• [EXERCISE BRIEF]
Would you please give every entry again exactly, without the pictures?

• [Stored data]
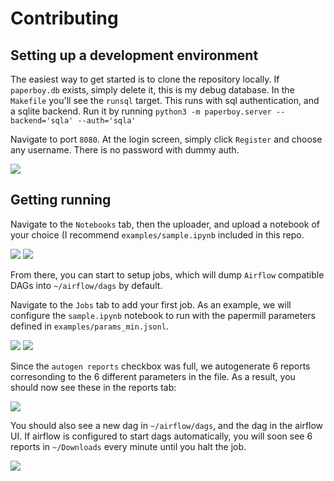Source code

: 
# Contributing

## Setting up a development environment
The easiest way to get started is to clone the repository locally. If `paperboy.db` exists, simply delete it, this is my debug database. In the `Makefile` you'll see the `runsql` target. This runs with sql authentication, and a sqlite backend. Run it by running `python3 -m paperboy.server --backend='sqla' --auth='sqla'`

Navigate to port `8080`. At the login screen, simply click `Register` and choose any username. There is no password with dummy auth.

![](https://raw.githubusercontent.com/timkpaine/paperboy/main/docs/img/contributing1.png)

## Getting running
Navigate to the `Notebooks` tab, then the uploader, and upload a notebook of your choice (I recommend `examples/sample.ipynb` included in this repo.

![](https://raw.githubusercontent.com/timkpaine/paperboy/main/docs/img/contributing2.png)
![](https://raw.githubusercontent.com/timkpaine/paperboy/main/docs/img/contributing3.gif)

From there, you can start to setup jobs, which will dump `Airflow` compatible DAGs into `~/airflow/dags` by default.

Navigate to the `Jobs` tab to add your first job. As an example, we will configure the `sample.ipynb` notebook to run with the papermill parameters defined in `examples/params_min.jsonl`.

![](https://raw.githubusercontent.com/timkpaine/paperboy/main/docs/img/contributing4.png)
![](https://raw.githubusercontent.com/timkpaine/paperboy/main/docs/img/contributing5.gif)


Since the `autogen reports` checkbox was full, we autogenerate 6 reports corresonding to the 6 different parameters in the file. As a result, you should now see these in the reports tab:

![](https://raw.githubusercontent.com/timkpaine/paperboy/main/docs/img/contributing6.png)

You should also see a new dag in `~/airflow/dags`, and the dag in the airflow UI. If airflow is configured to start dags automatically, you will soon see 6 reports in `~/Downloads` every minute until you halt the job. 

![](https://raw.githubusercontent.com/timkpaine/paperboy/main/docs/img/dag.png)
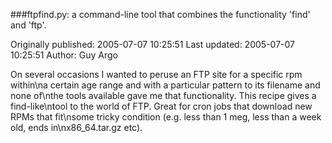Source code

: ###ftpfind.py: a command-line tool that combines the functionality 'find' and 'ftp'.

Originally published: 2005-07-07 10:25:51
Last updated: 2005-07-07 10:25:51
Author: Guy Argo

On several occasions I wanted to peruse an FTP site for a specific rpm within\na certain age range and with a particular pattern to its filename and none of\nthe tools available gave me that functionality. This recipe gives a find-like\ntool to the world of FTP. Great for cron jobs that download new RPMs that fit\nsome tricky condition (e.g. less than 1 meg, less than a week old, ends in\nx86_64.tar.gz etc).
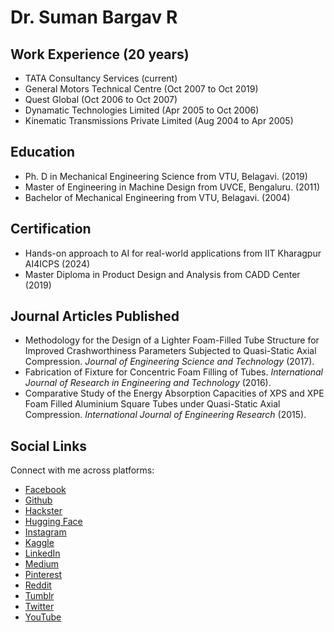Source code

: # Dr. Suman Bargav R

## Work Experience (20 years)

- TATA Consultancy Services (current)
- General Motors Technical Centre (Oct 2007 to Oct 2019)
- Quest Global (Oct 2006 to Oct 2007)
- Dynamatic Technologies Limited (Apr 2005 to Oct 2006)
- Kinematic Transmissions Private Limited (Aug 2004 to Apr 2005)

## Education

- Ph. D in Mechanical Engineering Science from VTU, Belagavi. (2019)
- Master of Engineering in Machine Design from UVCE, Bengaluru. (2011)
- Bachelor of Mechanical Engineering from VTU, Belagavi. (2004)

## Certification

- Hands-on approach to AI for real-world applications from IIT Kharagpur AI4ICPS (2024)
- Master Diploma in Product Design and Analysis from CADD Center (2019)

## Journal Articles Published

- Methodology for the Design of a Lighter Foam-Filled Tube Structure for Improved Crashworthiness Parameters Subjected to Quasi-Static Axial Compression. *Journal of Engineering Science and Technology* (2017).
- Fabrication of Fixture for Concentric Foam Filling of Tubes. *International Journal of Research in Engineering and Technology* (2016).
- Comparative Study of the Energy Absorption Capacities of XPS and XPE Foam Filled Aluminium Square Tubes under Quasi-Static Axial Compression. *International Journal of Engineering Research* (2015).

## Social Links

Connect with me across platforms:

- [Facebook](https://www.facebook.com/sumanbargavr)
- [Github](https://www.github.com/sumanbargavr)
- [Hackster](https://www.hackster.io/sumanbargavr)
- [Hugging Face](https://huggingface.co/sumanbargavr)
- [Instagram](https://www.instagram.com/sumanbargavr)
- [Kaggle](https://www.kaggle.com/sumanbargavr)
- [LinkedIn](https://www.linkedin.com/in/sumanbargavr)
- [Medium](https://www.medium.com/sumanbargavr)
- [Pinterest](https://in.pinterest.com/sumanbargavr)
- [Reddit](https://www.reddit.com/user/sumanbargavr)
- [Tumblr](https://www.tumblr.com/sumanbargavr)
- [Twitter](https://www.x.com/sumanbargavr)
- [YouTube](https://www.youtube.com/@sumanbargavr)
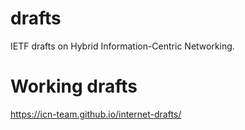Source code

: # drafts
IETF drafts on Hybrid Information-Centric Networking.

# Working drafts

https://icn-team.github.io/internet-drafts/
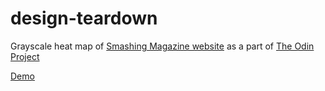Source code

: # design-teardown

Grayscale heat map of [Smashing Magazine website](https://www.smashingmagazine.com/) as a part of [The Odin Project](https://www.theodinproject.com)

[Demo](https://luc-0.github.io/design-teardown/)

• [WRITTEN ANSWER]
Source code

: 
# Contributing

## Setting up a development environment
The easiest way to get started is to clone the repository locally. If `paperboy.db` exists, simply delete it, this is my debug database. In the `Makefile` you'll see the `runsql` target. This runs with sql authentication, and a sqlite backend. Run it by running `python3 -m paperboy.server --backend='sqla' --auth='sqla'`

Navigate to port `8080`. At the login screen, simply click `Register` and choose any username. There is no password with dummy auth.

![](https://raw.githubusercontent.com/timkpaine/paperboy/main/docs/img/contributing1.png)

## Getting running
Navigate to the `Notebooks` tab, then the uploader, and upload a notebook of your choice (I recommend `examples/sample.ipynb` included in this repo.

![](https://raw.githubusercontent.com/timkpaine/paperboy/main/docs/img/contributing2.png)
![](https://raw.githubusercontent.com/timkpaine/paperboy/main/docs/img/contributing3.gif)

From there, you can start to setup jobs, which will dump `Airflow` compatible DAGs into `~/airflow/dags` by default.

Navigate to the `Jobs` tab to add your first job. As an example, we will configure the `sample.ipynb` notebook to run with the papermill parameters defined in `examples/params_min.jsonl`.

![](https://raw.githubusercontent.com/timkpaine/paperboy/main/docs/img/contributing4.png)
![](https://raw.githubusercontent.com/timkpaine/paperboy/main/docs/img/contributing5.gif)


Since the `autogen reports` checkbox was full, we autogenerate 6 reports corresonding to the 6 different parameters in the file. As a result, you should now see these in the reports tab:

![](https://raw.githubusercontent.com/timkpaine/paperboy/main/docs/img/contributing6.png)

You should also see a new dag in `~/airflow/dags`, and the dag in the airflow UI. If airflow is configured to start dags automatically, you will soon see 6 reports in `~/Downloads` every minute until you halt the job. 

![](https://raw.githubusercontent.com/timkpaine/paperboy/main/docs/img/dag.png)
Source code

: ###ftpfind.py: a command-line tool that combines the functionality 'find' and 'ftp'.

Originally published: 2005-07-07 10:25:51
Last updated: 2005-07-07 10:25:51
Author: Guy Argo

On several occasions I wanted to peruse an FTP site for a specific rpm within\na certain age range and with a particular pattern to its filename and none of\nthe tools available gave me that functionality. This recipe gives a find-like\ntool to the world of FTP. Great for cron jobs that download new RPMs that fit\nsome tricky condition (e.g. less than 1 meg, less than a week old, ends in\nx86_64.tar.gz etc).
Source code

: # Dr. Suman Bargav R

## Work Experience (20 years)

- TATA Consultancy Services (current)
- General Motors Technical Centre (Oct 2007 to Oct 2019)
- Quest Global (Oct 2006 to Oct 2007)
- Dynamatic Technologies Limited (Apr 2005 to Oct 2006)
- Kinematic Transmissions Private Limited (Aug 2004 to Apr 2005)

## Education

- Ph. D in Mechanical Engineering Science from VTU, Belagavi. (2019)
- Master of Engineering in Machine Design from UVCE, Bengaluru. (2011)
- Bachelor of Mechanical Engineering from VTU, Belagavi. (2004)

## Certification

- Hands-on approach to AI for real-world applications from IIT Kharagpur AI4ICPS (2024)
- Master Diploma in Product Design and Analysis from CADD Center (2019)

## Journal Articles Published

- Methodology for the Design of a Lighter Foam-Filled Tube Structure for Improved Crashworthiness Parameters Subjected to Quasi-Static Axial Compression. *Journal of Engineering Science and Technology* (2017).
- Fabrication of Fixture for Concentric Foam Filling of Tubes. *International Journal of Research in Engineering and Technology* (2016).
- Comparative Study of the Energy Absorption Capacities of XPS and XPE Foam Filled Aluminium Square Tubes under Quasi-Static Axial Compression. *International Journal of Engineering Research* (2015).

## Social Links

Connect with me across platforms:

- [Facebook](https://www.facebook.com/sumanbargavr)
- [Github](https://www.github.com/sumanbargavr)
- [Hackster](https://www.hackster.io/sumanbargavr)
- [Hugging Face](https://huggingface.co/sumanbargavr)
- [Instagram](https://www.instagram.com/sumanbargavr)
- [Kaggle](https://www.kaggle.com/sumanbargavr)
- [LinkedIn](https://www.linkedin.com/in/sumanbargavr)
- [Medium](https://www.medium.com/sumanbargavr)
- [Pinterest](https://in.pinterest.com/sumanbargavr)
- [Reddit](https://www.reddit.com/user/sumanbargavr)
- [Tumblr](https://www.tumblr.com/sumanbargavr)
- [Twitter](https://www.x.com/sumanbargavr)
- [YouTube](https://www.youtube.com/@sumanbargavr)
Source code

: # drafts
IETF drafts on Hybrid Information-Centric Networking.

# Working drafts

https://icn-team.github.io/internet-drafts/
Source code

: # design-teardown

Grayscale heat map of [Smashing Magazine website](https://www.smashingmagazine.com/) as a part of [The Odin Project](https://www.theodinproject.com)

[Demo](https://luc-0.github.io/design-teardown/)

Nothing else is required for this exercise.